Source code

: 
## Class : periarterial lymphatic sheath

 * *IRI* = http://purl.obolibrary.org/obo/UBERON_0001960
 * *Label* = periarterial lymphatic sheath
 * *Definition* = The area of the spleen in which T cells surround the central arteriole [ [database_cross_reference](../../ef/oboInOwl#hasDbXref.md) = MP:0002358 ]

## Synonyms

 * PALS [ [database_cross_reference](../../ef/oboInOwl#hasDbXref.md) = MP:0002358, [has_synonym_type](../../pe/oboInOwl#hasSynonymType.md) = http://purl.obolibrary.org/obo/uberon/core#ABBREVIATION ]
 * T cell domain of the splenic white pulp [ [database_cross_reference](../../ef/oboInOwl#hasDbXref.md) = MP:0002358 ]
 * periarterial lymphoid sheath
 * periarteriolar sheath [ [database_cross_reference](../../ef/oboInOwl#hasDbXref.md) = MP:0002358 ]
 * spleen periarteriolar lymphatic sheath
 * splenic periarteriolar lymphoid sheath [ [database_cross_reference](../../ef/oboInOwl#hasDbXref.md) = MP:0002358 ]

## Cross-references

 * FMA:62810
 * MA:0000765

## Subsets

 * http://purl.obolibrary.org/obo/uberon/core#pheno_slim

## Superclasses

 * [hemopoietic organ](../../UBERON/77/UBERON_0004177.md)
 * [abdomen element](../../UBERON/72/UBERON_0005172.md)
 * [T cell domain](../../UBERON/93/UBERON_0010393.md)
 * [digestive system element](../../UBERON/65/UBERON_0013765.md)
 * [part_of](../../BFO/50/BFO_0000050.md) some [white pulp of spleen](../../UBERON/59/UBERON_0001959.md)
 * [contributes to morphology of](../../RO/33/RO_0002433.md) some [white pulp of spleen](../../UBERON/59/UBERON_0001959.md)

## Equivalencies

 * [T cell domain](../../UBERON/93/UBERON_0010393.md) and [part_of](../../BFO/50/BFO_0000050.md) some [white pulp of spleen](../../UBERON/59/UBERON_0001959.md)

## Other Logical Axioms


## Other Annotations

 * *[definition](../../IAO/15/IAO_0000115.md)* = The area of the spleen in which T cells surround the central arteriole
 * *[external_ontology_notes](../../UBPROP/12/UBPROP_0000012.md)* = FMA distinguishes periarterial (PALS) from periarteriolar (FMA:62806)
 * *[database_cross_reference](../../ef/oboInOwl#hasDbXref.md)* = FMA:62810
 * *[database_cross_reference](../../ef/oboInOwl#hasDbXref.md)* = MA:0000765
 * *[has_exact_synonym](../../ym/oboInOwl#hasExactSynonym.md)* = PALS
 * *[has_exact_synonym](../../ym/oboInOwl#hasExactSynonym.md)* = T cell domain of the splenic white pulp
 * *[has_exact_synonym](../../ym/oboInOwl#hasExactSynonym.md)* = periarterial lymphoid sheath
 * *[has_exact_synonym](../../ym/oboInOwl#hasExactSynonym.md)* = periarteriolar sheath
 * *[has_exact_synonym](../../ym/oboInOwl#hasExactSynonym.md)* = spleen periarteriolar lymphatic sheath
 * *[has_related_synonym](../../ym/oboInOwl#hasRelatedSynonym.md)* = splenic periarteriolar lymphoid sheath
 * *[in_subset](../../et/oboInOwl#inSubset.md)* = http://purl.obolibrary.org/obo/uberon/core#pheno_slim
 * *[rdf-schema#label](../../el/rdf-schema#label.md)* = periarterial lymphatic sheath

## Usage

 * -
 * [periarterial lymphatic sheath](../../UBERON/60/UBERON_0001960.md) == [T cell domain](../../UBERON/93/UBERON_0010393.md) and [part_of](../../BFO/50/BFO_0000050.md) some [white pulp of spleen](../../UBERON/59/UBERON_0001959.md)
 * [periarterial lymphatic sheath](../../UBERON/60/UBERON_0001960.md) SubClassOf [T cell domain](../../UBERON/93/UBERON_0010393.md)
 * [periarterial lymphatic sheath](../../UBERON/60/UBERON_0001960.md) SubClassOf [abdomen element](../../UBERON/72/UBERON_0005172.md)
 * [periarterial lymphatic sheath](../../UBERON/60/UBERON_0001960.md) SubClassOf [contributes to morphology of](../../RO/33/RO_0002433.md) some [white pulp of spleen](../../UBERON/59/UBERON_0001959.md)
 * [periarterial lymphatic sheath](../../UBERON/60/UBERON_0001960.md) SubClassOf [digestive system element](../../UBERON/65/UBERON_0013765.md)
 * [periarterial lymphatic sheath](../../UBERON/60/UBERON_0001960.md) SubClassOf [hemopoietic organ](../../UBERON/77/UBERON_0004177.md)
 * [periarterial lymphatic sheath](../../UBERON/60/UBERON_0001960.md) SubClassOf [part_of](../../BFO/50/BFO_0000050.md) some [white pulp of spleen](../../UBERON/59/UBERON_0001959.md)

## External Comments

_ _ _ _ _

Set down, exactly as written, each line of the data from its opening line through the one containing "## Synonyms". Output nothing more.

Source code

: 
## Class : periarterial lymphatic sheath

 * *IRI* = http://purl.obolibrary.org/obo/UBERON_0001960
 * *Label* = periarterial lymphatic sheath
 * *Definition* = The area of the spleen in which T cells surround the central arteriole [ [database_cross_reference](../../ef/oboInOwl#hasDbXref.md) = MP:0002358 ]

## Synonyms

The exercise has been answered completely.